WHAT YOU SHOULD DO: Could you filter the records below down to the lines that include the word "will"?

** RECORD EXTRACTS follows **

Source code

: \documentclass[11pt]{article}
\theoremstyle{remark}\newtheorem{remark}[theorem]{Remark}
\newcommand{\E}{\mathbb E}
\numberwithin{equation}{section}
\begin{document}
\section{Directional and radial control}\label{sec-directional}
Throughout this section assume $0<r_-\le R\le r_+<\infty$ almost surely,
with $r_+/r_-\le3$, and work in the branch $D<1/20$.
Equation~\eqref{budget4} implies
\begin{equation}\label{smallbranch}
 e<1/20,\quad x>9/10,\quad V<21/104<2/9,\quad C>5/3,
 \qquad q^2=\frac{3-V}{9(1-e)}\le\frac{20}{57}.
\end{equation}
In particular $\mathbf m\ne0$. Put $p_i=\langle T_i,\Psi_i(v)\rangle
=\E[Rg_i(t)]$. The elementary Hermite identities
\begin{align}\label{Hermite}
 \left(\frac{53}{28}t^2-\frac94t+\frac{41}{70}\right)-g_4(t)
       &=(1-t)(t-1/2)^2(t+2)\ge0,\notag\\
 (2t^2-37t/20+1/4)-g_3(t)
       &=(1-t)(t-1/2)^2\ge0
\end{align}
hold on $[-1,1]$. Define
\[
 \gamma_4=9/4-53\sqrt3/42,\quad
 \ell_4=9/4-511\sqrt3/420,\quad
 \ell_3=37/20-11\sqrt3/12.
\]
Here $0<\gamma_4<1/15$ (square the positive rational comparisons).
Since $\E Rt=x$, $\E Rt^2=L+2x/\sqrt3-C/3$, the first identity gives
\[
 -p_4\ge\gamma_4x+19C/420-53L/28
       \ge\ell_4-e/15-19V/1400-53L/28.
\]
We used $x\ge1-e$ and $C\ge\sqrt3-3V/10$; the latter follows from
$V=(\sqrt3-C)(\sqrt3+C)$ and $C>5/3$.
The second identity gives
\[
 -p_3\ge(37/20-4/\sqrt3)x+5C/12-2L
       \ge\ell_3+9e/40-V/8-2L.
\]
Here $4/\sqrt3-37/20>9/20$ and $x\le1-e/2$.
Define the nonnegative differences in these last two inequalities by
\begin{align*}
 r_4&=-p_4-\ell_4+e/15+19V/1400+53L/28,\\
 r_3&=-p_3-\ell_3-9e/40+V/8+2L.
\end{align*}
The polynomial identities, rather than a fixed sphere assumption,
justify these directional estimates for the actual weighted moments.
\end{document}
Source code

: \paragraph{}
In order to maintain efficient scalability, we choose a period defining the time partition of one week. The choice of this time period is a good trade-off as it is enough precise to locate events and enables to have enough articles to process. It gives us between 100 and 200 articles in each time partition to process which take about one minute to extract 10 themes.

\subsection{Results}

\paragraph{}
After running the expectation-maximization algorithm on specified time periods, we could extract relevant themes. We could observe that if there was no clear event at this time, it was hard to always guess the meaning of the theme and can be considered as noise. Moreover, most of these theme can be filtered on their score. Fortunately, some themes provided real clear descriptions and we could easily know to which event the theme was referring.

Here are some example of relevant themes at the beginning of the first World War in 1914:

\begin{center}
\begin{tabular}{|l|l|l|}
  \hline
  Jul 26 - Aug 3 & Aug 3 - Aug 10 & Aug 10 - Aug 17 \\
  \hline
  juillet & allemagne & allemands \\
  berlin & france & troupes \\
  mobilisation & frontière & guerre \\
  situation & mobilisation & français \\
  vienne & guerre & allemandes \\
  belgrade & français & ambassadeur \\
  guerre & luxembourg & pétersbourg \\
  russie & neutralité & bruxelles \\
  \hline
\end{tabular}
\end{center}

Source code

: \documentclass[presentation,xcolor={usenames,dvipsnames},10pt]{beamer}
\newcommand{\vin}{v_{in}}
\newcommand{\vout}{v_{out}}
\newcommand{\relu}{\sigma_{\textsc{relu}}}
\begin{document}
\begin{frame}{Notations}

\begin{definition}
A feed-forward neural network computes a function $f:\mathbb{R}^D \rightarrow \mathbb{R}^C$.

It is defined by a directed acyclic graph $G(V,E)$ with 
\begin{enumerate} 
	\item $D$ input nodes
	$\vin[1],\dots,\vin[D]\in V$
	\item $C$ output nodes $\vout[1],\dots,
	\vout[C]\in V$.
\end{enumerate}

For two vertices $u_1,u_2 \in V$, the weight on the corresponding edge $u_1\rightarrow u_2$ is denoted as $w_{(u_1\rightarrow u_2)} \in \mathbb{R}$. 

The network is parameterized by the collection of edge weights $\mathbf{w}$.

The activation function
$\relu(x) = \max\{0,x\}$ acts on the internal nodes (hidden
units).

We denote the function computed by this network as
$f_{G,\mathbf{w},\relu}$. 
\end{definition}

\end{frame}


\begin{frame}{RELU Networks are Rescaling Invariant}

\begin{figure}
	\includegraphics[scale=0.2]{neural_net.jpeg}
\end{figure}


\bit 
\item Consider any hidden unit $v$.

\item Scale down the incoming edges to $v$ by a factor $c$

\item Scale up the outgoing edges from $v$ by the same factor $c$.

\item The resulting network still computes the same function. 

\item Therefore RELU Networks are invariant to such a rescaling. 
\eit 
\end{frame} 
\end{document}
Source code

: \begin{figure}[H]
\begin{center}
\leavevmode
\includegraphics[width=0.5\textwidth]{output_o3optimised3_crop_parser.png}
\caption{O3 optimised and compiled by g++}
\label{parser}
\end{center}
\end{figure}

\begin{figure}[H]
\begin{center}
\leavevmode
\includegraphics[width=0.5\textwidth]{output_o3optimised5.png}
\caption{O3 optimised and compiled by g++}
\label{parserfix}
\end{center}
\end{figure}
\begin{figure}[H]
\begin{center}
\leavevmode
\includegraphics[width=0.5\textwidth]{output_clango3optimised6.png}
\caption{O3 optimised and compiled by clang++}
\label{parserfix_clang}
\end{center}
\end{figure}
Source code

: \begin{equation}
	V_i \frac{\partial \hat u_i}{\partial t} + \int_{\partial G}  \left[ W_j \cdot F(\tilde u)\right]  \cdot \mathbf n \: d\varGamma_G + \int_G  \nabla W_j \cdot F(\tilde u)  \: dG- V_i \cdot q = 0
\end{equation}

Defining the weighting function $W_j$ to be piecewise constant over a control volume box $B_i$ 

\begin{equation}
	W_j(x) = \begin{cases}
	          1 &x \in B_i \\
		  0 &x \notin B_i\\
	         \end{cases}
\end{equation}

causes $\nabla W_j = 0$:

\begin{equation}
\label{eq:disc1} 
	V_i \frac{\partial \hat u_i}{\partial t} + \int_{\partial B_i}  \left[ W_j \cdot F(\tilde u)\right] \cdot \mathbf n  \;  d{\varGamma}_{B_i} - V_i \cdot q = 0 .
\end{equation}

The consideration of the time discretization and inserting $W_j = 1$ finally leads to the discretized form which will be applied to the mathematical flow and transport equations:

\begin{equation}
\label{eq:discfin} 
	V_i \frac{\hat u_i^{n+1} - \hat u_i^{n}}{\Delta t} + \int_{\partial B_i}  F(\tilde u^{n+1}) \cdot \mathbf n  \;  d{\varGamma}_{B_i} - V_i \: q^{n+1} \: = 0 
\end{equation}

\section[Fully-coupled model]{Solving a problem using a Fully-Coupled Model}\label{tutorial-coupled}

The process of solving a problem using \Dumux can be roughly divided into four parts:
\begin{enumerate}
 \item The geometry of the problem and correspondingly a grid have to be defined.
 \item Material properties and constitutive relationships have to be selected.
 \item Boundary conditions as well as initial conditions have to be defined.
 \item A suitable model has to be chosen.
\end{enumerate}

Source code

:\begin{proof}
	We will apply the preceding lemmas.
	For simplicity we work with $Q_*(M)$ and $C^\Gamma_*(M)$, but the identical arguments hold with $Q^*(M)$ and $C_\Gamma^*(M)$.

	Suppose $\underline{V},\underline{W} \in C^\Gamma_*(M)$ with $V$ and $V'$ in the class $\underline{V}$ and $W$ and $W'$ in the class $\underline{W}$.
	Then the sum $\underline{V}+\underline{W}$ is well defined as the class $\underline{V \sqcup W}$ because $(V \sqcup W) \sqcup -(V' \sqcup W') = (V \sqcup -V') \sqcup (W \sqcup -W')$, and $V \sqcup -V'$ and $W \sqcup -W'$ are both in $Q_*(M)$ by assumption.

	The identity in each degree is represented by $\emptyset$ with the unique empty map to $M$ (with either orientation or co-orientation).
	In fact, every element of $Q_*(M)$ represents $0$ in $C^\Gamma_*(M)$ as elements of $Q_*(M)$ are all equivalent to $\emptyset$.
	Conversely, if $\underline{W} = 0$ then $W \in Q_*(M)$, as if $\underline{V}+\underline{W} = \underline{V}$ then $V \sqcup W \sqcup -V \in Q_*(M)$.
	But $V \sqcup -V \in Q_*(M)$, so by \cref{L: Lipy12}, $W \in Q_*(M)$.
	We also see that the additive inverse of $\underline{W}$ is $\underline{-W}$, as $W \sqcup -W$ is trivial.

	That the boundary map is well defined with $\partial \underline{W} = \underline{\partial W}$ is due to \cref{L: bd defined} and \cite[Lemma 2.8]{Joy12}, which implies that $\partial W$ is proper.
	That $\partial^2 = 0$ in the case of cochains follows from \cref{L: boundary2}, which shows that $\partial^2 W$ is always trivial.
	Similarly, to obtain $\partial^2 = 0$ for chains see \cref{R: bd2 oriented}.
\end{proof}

** End of RECORD EXTRACTS **

SOLVED PROBLEM:
The consideration of the time discretization and inserting $W_j = 1$ finally leads to the discretized form which will be applied to the mathematical flow and transport equations:
	We will apply the preceding lemmas.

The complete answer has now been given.